Which lines of the entries below hold the word "plan"? Report each of them.

[Start of Attachment]

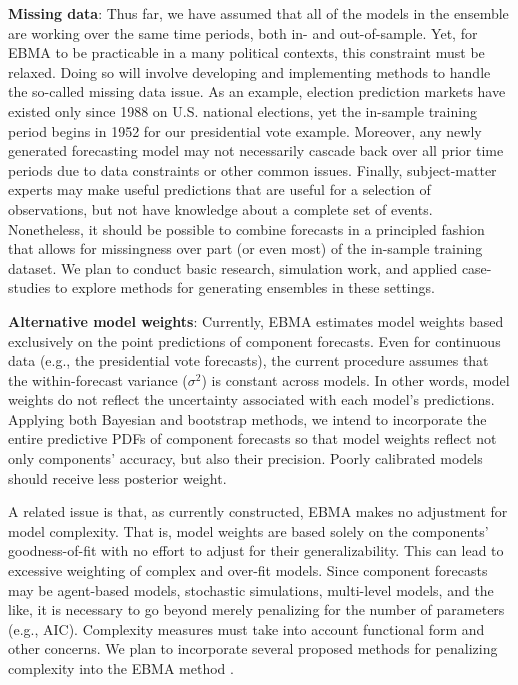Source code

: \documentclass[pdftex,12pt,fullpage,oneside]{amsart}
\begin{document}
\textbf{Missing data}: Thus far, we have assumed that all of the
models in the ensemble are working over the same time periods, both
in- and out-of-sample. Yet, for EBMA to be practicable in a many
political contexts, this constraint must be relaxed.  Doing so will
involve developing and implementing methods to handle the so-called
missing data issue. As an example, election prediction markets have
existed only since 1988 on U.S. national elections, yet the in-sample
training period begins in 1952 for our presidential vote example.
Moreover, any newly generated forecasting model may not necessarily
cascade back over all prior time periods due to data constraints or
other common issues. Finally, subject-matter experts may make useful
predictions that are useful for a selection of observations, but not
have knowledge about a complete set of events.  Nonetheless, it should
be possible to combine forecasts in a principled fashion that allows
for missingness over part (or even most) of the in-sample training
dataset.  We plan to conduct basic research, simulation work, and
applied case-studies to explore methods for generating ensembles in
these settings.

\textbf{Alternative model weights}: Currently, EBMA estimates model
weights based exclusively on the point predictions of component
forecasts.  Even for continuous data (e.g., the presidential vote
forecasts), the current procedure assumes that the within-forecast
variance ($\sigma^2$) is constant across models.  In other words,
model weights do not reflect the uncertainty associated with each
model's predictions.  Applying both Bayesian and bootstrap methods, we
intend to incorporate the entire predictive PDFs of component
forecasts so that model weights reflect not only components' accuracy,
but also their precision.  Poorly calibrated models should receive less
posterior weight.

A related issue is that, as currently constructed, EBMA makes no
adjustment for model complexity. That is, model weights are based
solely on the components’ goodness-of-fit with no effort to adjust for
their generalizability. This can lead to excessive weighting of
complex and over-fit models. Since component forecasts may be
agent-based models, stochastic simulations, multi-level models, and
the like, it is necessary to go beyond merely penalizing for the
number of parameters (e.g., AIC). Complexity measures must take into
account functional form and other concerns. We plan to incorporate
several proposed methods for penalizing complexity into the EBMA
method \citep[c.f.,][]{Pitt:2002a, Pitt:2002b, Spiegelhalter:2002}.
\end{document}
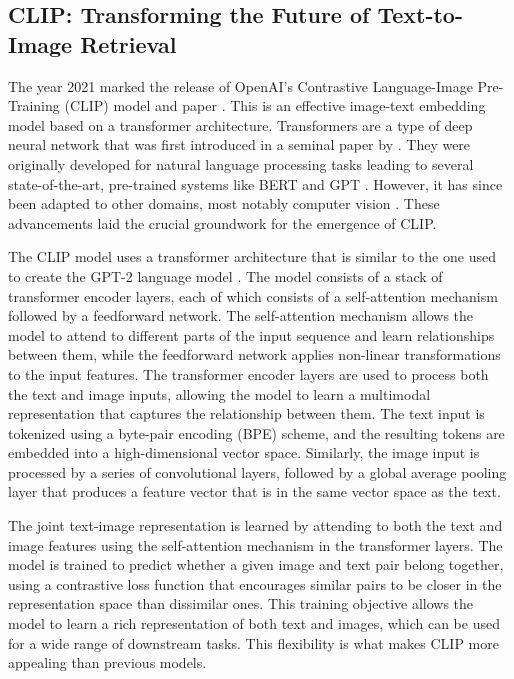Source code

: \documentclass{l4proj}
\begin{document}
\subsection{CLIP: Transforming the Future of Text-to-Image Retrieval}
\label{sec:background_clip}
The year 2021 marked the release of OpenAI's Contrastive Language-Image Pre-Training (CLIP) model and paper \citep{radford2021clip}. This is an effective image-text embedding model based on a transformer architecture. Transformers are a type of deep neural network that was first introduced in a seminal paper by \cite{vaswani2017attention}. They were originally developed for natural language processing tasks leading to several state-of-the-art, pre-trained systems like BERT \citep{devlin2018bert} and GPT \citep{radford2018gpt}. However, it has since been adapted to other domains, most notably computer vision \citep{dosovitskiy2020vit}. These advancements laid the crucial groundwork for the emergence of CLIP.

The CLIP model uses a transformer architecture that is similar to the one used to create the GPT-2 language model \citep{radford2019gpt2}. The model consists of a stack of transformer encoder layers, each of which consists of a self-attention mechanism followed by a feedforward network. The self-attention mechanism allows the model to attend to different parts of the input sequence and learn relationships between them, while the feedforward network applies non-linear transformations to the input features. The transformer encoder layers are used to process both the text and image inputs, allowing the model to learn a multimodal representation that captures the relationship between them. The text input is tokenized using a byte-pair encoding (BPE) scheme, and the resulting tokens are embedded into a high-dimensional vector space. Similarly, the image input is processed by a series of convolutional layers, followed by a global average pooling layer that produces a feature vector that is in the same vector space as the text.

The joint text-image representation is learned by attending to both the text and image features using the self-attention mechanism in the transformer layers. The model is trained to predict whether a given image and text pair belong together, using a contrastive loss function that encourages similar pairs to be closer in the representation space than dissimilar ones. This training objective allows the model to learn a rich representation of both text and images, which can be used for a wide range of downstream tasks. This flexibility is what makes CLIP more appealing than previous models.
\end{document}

[End of Attachment]
[Start of Attachment]

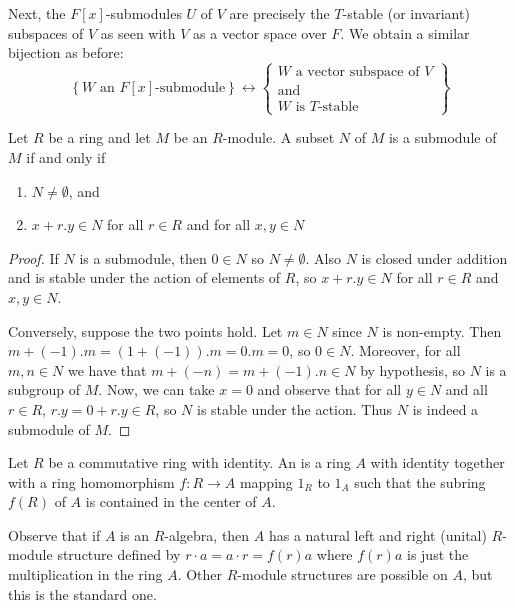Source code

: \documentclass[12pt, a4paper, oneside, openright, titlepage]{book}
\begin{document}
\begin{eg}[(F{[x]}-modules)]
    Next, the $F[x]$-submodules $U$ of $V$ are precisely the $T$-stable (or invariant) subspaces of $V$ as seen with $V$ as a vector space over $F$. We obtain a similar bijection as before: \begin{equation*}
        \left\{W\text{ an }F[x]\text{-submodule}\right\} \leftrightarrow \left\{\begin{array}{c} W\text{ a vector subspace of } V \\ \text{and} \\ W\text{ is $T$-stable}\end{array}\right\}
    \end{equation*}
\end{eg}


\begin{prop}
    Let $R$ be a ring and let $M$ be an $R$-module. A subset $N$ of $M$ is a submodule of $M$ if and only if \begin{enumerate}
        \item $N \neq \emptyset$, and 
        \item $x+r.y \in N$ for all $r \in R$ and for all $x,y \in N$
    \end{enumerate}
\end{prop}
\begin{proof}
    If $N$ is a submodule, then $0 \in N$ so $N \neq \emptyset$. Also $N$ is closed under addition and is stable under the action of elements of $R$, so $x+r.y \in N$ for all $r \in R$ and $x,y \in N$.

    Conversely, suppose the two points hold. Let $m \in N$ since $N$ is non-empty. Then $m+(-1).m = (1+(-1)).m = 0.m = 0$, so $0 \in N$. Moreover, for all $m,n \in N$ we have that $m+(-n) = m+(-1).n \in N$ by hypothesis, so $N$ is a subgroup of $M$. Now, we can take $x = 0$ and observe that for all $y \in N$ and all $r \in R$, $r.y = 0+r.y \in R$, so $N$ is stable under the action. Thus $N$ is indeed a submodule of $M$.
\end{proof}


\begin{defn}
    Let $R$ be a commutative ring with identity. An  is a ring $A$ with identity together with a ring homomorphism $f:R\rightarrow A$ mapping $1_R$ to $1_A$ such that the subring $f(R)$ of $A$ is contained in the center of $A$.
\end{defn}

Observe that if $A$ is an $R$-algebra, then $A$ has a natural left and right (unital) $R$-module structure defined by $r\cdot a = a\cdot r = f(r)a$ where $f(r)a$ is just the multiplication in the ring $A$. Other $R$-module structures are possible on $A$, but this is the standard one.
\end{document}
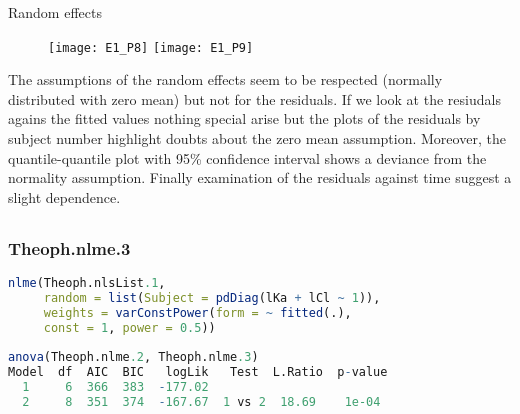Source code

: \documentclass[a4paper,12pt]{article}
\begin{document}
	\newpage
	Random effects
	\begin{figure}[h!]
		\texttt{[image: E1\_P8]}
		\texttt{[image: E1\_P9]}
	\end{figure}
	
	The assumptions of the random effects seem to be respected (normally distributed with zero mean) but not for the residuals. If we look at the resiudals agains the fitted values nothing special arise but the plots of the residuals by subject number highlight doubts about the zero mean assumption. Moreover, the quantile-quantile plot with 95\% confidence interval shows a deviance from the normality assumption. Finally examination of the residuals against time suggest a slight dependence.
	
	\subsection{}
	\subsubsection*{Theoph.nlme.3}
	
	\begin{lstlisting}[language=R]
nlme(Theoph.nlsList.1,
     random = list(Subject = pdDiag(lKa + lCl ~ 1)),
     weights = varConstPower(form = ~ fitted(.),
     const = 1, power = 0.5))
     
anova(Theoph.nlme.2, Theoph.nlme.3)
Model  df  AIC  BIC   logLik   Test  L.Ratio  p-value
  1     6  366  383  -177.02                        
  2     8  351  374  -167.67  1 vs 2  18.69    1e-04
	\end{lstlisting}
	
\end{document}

[End of Attachment]
[Start of Attachment]

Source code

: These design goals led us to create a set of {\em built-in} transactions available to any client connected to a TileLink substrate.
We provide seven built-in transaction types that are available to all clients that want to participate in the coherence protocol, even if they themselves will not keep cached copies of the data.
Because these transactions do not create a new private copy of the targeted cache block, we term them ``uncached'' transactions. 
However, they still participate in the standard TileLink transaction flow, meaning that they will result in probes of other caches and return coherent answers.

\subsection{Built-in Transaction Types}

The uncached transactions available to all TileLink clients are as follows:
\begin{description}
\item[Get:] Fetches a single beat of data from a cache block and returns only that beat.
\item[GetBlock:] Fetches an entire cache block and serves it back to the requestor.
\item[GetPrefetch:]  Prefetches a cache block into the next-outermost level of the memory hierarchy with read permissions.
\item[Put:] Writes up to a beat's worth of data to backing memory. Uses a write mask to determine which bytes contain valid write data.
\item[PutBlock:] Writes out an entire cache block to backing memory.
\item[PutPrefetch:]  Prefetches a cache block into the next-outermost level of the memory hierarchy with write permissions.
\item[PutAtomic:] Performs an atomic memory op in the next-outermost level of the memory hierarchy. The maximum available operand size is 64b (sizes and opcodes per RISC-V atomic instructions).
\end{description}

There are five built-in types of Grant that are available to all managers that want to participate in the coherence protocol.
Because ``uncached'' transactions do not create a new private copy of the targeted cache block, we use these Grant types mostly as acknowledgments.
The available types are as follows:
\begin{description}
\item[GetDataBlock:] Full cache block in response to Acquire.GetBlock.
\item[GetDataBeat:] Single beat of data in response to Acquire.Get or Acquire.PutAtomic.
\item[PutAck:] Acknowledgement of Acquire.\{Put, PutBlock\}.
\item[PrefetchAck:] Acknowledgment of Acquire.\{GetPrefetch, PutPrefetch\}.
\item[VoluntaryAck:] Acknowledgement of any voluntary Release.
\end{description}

[End of Attachment]

Expected output
dataset.  We plan to conduct basic research, simulation work, and
account functional form and other concerns. We plan to incorporate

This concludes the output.